The Danish food culture stands out because people are sincerely very interested in the food, where the produce comes from and how it is made. People care about the fundamentals of the Nordic cuisine. Sustainability is important to them and the fact that we source the produce from local producers, have close relationships with all our suppliers and can tell the stories behind e.g. how Alexander has picked the wood sorrel and why he has chosen these exact leaves to some other.
Is there anything we have to try when visiting Denmark?
I would really take advantage of all the amazing food in Copenhagen. We have had a boom of some fantastic new restaurants here with some of the most cutting edge constellations of new Nordic cuisine. Some of the best new chefs in the world are here now for what I dare call a food revolution and they have brought the best from their own worlds. You’ll find restaurants serving everything from Michelin starred tasting menus to street food and it’s all worth tucking into.
Do you also cook a lot at home?
Yeah I love to cook at home it’s more relaxed. I really like it when family or friends come over and we all sit around the table for hours and hours. When we bought our house some years ago it was my biggest priority to make an open kitchen so that I can cook for people and still have conversation with our dinner guests. That way you are not isolated in the kitchen and the cooking becomes more of a shared experienced.
What are your kitchen ‘must haves’?
My most important kitchen must have is a really sharp knife. In a fish restaurant you need the precision of a high quality sharp knife.
Your profession can be quite stressful at times. What do you do to relax on your time off?
I spend it with my family. I have a young son so we are often going for day trips to the forest, beach or just the local parks. Going to Copenhagen’s food markets is also a good day out for us. We have had a few new markets within the last couple of years with some excellent products both raw produce and cooked dishes. You can tell there is a lot of passion for food behind these.
If you weren’t a chef and could pick any other profession, what would you be?
I would probably have been something to do with sound engineering.

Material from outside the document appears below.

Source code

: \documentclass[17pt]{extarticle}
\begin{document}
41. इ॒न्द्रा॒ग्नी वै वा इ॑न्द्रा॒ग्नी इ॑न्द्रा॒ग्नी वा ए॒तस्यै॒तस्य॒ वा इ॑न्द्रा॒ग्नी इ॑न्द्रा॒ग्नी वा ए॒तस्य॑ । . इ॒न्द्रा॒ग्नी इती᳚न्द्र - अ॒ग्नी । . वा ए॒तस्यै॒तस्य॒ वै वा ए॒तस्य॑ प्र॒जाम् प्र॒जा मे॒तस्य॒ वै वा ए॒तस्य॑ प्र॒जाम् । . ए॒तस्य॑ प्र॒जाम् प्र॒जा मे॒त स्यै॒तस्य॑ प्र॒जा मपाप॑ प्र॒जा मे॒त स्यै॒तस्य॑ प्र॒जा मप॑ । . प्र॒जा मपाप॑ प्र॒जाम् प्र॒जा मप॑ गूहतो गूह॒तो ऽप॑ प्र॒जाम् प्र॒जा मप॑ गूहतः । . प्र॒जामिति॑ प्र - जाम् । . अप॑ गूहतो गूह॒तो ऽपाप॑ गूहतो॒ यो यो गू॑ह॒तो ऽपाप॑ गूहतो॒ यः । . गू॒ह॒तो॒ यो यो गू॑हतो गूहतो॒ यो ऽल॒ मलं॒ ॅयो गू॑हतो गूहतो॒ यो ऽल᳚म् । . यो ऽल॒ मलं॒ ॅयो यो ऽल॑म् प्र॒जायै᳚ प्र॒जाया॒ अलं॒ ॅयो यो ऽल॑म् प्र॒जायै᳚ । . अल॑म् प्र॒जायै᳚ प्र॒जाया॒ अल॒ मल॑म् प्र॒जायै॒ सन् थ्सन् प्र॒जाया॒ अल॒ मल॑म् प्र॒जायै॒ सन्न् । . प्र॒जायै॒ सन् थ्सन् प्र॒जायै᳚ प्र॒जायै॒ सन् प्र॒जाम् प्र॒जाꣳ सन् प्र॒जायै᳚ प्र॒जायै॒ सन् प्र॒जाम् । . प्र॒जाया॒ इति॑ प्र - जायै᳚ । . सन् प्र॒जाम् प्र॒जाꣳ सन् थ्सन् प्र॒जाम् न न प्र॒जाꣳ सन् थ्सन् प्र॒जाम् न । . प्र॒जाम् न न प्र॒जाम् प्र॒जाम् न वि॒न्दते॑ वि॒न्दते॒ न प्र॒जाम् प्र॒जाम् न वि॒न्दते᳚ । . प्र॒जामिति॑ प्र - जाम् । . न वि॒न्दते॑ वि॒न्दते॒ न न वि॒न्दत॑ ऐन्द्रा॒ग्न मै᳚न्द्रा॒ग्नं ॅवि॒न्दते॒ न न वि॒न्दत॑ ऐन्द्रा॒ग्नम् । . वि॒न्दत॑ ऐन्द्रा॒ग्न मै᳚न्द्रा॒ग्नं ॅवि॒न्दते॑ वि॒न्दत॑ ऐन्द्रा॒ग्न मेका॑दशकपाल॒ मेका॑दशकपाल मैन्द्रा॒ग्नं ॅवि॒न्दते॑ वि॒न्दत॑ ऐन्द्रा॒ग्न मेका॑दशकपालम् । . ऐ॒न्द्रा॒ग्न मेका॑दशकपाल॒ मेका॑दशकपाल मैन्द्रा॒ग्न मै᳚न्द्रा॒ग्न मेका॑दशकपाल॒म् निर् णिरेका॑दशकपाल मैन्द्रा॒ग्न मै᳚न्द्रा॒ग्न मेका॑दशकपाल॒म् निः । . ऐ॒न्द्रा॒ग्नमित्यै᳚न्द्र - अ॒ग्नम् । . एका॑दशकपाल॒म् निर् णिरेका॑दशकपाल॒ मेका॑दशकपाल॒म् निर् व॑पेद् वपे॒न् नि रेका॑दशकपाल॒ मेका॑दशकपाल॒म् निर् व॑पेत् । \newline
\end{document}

I have a passion for electronic music and have always been a bit of a bedroom DJ. But fact is that the chef profession is not one that leaves you with much time for hobbies. It’s a lifestyle.
Where are your favourite spots in Denmark?
Some of my favourite parts of Denmark are up on the north coast of Sealand. You have a lot of old fishing villages where some of Fiskebaren’s own produce also comes from. To sit on the harbour in the summer and enjoy a plate of old school freshly caught fish with home baked rye bread is high on the list.